- _To do_
Please transcribe the records precisely; pictures stay out of your copy.

----

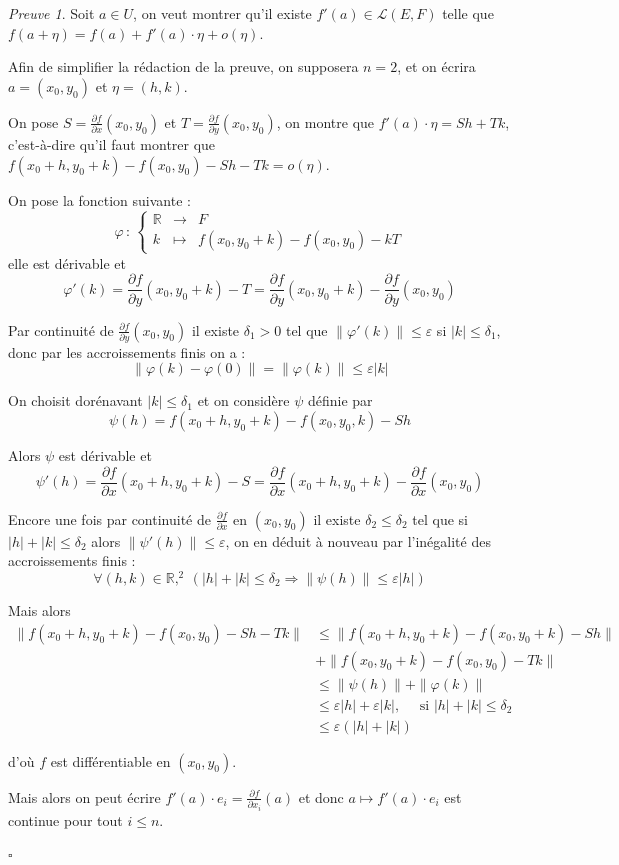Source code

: \documentclass[]{article}
\theoremstyle{remark}
\newtheorem{myproof}{Preuve}
\theoremstyle{definition}
\newcommand{\cqfd}{
	\hfill$\square$
}
\newcommand{\func}[5]{
#1 \, : \, \left\{ \begin{array}{lcl}
	#2 & \longrightarrow & #3 \\
	#4 & \longmapsto & #5
\end{array}
\right.
}
\begin{document}
\begin{myproof}
	Soit $a \in U$, on veut montrer qu'il existe $f'(a) \in \mathcal{L}(E, F)$ telle que $f(a + \eta) = f(a) + f'(a) \cdot \eta + o(\eta)$.
	
	Afin de simplifier la rédaction de la preuve, on supposera $n = 2$, et on écrira $a = (x_0, y_0)$ et $\eta = (h, k)$. 
	
	On pose $\displaystyle S = \frac{\partial f}{\partial x}(x_0, y_0)$ et $T = \frac{\partial f}{\partial y}(x_0, y_0)$, on montre que $f'(a) \cdot \eta = Sh + Tk$, c'est-à-dire qu'il faut montrer que $f(x_0 + h, y_0 + k) - f(x_0, y_0) - Sh - Tk = o(\eta)$.
	
	On pose la fonction suivante : $$\func{\varphi}{\mathbb{R}}{F}{k}{f(x_0, y_0 + k) - f(x_0, y_0) - kT}$$
	elle est dérivable et $$\varphi'(k) = \frac{\partial f}{\partial y}(x_0, y_0 + k) - T = \frac{\partial f}{\partial y} (x_0, y_0 + k) - \frac{\partial f}{\partial y} (x_0, y_0)$$
	
	Par continuité de $\displaystyle \frac{\partial f}{\partial y}(x_0, y_0)$ il existe $\delta_1 > 0$ tel que $\|\varphi'(k)\| \leqslant \varepsilon$ si $|k| \leqslant \delta_1$, donc par les accroissements finis on a : $$\|\varphi(k) -\varphi(0)\| = \|\varphi(k)\| \leqslant\varepsilon |k|$$
	
	On choisit dorénavant $|k| \leqslant \delta_1$ et on considère $\psi$ définie par $$\psi(h) = f(x_0+h, y_0+k) - f(x_0, y_0, k) - Sh$$
	
	Alors $\psi$ est dérivable et $$\psi'(h) = \frac{\partial f}{\partial x}(x_0+h, y_0+k) - S = \frac{\partial f}{\partial x}(x_0 + h, y_0 + k) - \frac{\partial f}{\partial x}(x_0, y_0)$$
	
	Encore une fois par continuité de $\displaystyle \frac{\partial f}{\partial x}$ en $(x_0, y_0)$ il existe $\delta_2 \leqslant \delta_2$ tel que si $|h| + |k| \leqslant \delta_2$ alors $\|\psi'(h)\| \leqslant \varepsilon$, on en déduit à nouveau par l'inégalité des accroissements finis : $$\forall (h, k) \in \mathbb{R},^2 ~ (|h|+|k| \leqslant \delta_2 \Longrightarrow \|\psi(h)\| \leqslant \varepsilon |h|)$$
	
	Mais alors $$\begin{aligned}
		\|f(x_0+h, y_0+k) - f(x_0, y_0) - Sh - Tk\| &\leqslant \|f(x_0 + h, y_0 + k) - f(x_0, y_0 + k) - Sh\| \\ &+ \|f(x_0, y_0+k) - f(x_0, y_0) - Tk\|\\
		& \leqslant \|\psi(h)\| + \|\varphi(k)\| \\
		& \leqslant \varepsilon|h| + \varepsilon|k|, \quad \text{ si $|h| + |k| \leqslant \delta_2$} \\
		& \leqslant \varepsilon(|h|+|k|)
	\end{aligned}$$
	
	d'où $f$ est différentiable en $(x_0, y_0)$.
	
	Mais alors on peut écrire $f'(a) \cdot e_i = \frac{\partial f}{\partial x_i}(a)$ et donc $a \mapsto f'(a) \cdot e_i$ est continue pour tout $i \leqslant n$.
	
	\cqfd
\end{myproof}
\end{document}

----

- _Result_
Source code

: \documentclass[]{article}
\theoremstyle{remark}
\newtheorem{myproof}{Preuve}
\theoremstyle{definition}
\newcommand{\cqfd}{
	\hfill$\square$
}
\newcommand{\func}[5]{
#1 \, : \, \left\{ \begin{array}{lcl}
	#2 & \longrightarrow & #3 \\
	#4 & \longmapsto & #5
\end{array}
\right.
}
\begin{document}
\begin{myproof}
	Soit $a \in U$, on veut montrer qu'il existe $f'(a) \in \mathcal{L}(E, F)$ telle que $f(a + \eta) = f(a) + f'(a) \cdot \eta + o(\eta)$.
	
	Afin de simplifier la rédaction de la preuve, on supposera $n = 2$, et on écrira $a = (x_0, y_0)$ et $\eta = (h, k)$. 
	
	On pose $\displaystyle S = \frac{\partial f}{\partial x}(x_0, y_0)$ et $T = \frac{\partial f}{\partial y}(x_0, y_0)$, on montre que $f'(a) \cdot \eta = Sh + Tk$, c'est-à-dire qu'il faut montrer que $f(x_0 + h, y_0 + k) - f(x_0, y_0) - Sh - Tk = o(\eta)$.
	
	On pose la fonction suivante : $$\func{\varphi}{\mathbb{R}}{F}{k}{f(x_0, y_0 + k) - f(x_0, y_0) - kT}$$
	elle est dérivable et $$\varphi'(k) = \frac{\partial f}{\partial y}(x_0, y_0 + k) - T = \frac{\partial f}{\partial y} (x_0, y_0 + k) - \frac{\partial f}{\partial y} (x_0, y_0)$$
	
	Par continuité de $\displaystyle \frac{\partial f}{\partial y}(x_0, y_0)$ il existe $\delta_1 > 0$ tel que $\|\varphi'(k)\| \leqslant \varepsilon$ si $|k| \leqslant \delta_1$, donc par les accroissements finis on a : $$\|\varphi(k) -\varphi(0)\| = \|\varphi(k)\| \leqslant\varepsilon |k|$$
	
	On choisit dorénavant $|k| \leqslant \delta_1$ et on considère $\psi$ définie par $$\psi(h) = f(x_0+h, y_0+k) - f(x_0, y_0, k) - Sh$$
	
	Alors $\psi$ est dérivable et $$\psi'(h) = \frac{\partial f}{\partial x}(x_0+h, y_0+k) - S = \frac{\partial f}{\partial x}(x_0 + h, y_0 + k) - \frac{\partial f}{\partial x}(x_0, y_0)$$
	
	Encore une fois par continuité de $\displaystyle \frac{\partial f}{\partial x}$ en $(x_0, y_0)$ il existe $\delta_2 \leqslant \delta_2$ tel que si $|h| + |k| \leqslant \delta_2$ alors $\|\psi'(h)\| \leqslant \varepsilon$, on en déduit à nouveau par l'inégalité des accroissements finis : $$\forall (h, k) \in \mathbb{R},^2 ~ (|h|+|k| \leqslant \delta_2 \Longrightarrow \|\psi(h)\| \leqslant \varepsilon |h|)$$
	
	Mais alors $$\begin{aligned}
		\|f(x_0+h, y_0+k) - f(x_0, y_0) - Sh - Tk\| &\leqslant \|f(x_0 + h, y_0 + k) - f(x_0, y_0 + k) - Sh\| \\ &+ \|f(x_0, y_0+k) - f(x_0, y_0) - Tk\|\\
		& \leqslant \|\psi(h)\| + \|\varphi(k)\| \\
		& \leqslant \varepsilon|h| + \varepsilon|k|, \quad \text{ si $|h| + |k| \leqslant \delta_2$} \\
		& \leqslant \varepsilon(|h|+|k|)
	\end{aligned}$$
	
	d'où $f$ est différentiable en $(x_0, y_0)$.
	
	Mais alors on peut écrire $f'(a) \cdot e_i = \frac{\partial f}{\partial x_i}(a)$ et donc $a \mapsto f'(a) \cdot e_i$ est continue pour tout $i \leqslant n$.
	
	\cqfd
\end{myproof}
\end{document}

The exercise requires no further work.